The University of the Balearic Islands (UIB) has condemned this Sunday the U.S. bombing of Venezuela and the alleged “kidnapping” of President Nicolas Maduro, while calling for strict respect for international legality, fundamental rights and the role of multilateral institutions. The Balearic academic institution has thus established its position in one of the international conflicts that currently attracts most media attention.
In a communiqué approved by the Board of Directors, the university stresses that the military actions carried out unilaterally against a sovereign state, as well as the arrest of its head of state, cannot be understood as isolated events. In its opinion, these events are part of a broader process of weakening of the current international order, with consequences that transcend the specific case of Venezuela.
“Serious setback”
The UIB warns that the renunciation of international law and the bodies created to ensure compliance with it is “a serious setback” for peace, security and global coexistence, breaking the mechanisms of dialogue and cooperation between countries. According to the university, such actions favor unilateral imposition and the law of the strongest, to the detriment of the principles governing relations between states.

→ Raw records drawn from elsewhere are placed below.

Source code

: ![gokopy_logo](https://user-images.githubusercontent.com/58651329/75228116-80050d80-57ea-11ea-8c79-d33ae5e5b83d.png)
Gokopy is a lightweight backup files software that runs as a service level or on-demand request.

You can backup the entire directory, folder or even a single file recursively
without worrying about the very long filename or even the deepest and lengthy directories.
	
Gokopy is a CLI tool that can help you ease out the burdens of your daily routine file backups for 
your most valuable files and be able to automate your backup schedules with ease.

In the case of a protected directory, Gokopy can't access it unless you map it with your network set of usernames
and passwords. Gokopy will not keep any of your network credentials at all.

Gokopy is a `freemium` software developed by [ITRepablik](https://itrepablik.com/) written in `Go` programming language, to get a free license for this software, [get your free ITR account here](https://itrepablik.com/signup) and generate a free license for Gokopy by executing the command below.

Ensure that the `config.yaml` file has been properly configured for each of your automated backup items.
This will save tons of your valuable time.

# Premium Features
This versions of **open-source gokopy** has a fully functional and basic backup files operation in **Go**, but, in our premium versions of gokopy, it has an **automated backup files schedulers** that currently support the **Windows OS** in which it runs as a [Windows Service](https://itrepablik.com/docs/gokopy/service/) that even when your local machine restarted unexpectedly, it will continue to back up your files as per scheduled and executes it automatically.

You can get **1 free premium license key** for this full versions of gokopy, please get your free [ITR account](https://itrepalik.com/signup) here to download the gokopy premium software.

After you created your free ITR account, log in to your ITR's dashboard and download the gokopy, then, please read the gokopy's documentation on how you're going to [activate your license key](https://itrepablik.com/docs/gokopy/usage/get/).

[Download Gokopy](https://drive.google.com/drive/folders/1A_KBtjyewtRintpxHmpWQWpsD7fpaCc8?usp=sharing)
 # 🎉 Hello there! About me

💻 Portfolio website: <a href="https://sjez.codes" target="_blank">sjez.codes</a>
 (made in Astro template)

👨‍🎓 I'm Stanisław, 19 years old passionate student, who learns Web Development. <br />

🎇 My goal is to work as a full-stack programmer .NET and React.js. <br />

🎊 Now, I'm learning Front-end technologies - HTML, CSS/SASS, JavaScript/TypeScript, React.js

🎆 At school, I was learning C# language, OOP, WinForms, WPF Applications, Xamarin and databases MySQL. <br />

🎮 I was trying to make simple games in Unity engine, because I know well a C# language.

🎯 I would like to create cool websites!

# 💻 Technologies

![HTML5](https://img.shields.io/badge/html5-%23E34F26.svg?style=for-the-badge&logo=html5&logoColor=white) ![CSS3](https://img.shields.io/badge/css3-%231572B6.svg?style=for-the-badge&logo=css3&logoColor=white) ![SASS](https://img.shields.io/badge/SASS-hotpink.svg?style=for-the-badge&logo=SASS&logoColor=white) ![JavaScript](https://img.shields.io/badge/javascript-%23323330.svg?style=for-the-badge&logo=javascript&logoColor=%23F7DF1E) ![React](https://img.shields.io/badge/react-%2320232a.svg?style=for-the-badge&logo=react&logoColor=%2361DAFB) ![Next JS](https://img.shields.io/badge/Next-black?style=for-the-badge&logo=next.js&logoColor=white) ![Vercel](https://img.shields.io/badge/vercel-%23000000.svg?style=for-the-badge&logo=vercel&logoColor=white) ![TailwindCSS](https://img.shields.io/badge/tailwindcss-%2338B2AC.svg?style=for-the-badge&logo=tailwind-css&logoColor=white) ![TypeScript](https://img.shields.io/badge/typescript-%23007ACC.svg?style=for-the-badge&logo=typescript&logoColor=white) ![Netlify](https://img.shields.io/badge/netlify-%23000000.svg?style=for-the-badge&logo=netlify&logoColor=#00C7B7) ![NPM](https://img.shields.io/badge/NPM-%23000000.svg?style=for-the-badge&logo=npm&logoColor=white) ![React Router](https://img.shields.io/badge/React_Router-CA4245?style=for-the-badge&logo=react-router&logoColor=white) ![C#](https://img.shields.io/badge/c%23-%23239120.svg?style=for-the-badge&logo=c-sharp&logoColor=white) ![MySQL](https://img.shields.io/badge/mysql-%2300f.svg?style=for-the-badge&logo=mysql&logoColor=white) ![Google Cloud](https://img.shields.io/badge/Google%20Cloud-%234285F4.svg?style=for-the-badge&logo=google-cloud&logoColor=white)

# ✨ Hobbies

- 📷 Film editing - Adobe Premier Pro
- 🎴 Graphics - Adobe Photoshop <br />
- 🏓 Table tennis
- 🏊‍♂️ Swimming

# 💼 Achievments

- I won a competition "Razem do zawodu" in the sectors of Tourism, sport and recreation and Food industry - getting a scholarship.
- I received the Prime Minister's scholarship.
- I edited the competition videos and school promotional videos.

The communiqué stresses that when common norms are ignored or eroded, the consequences are directly transferred to the protection of human rights and the security of civilian populations, not only in Venezuela, but in the international community as a whole. In this context, the academic institution warns of the risk of normalizing actions outside international legal frameworks.
Finally, the Board of Directors of the UIB assures that in recent years there has been a “growing concern” about the repeated violation of international norms, accompanied by “deliberate and systematic” attempts to dismantle the multilateral system that sustains them. For the university, this scenario demands a firm response from the institutional and academic sphere in defense of international law.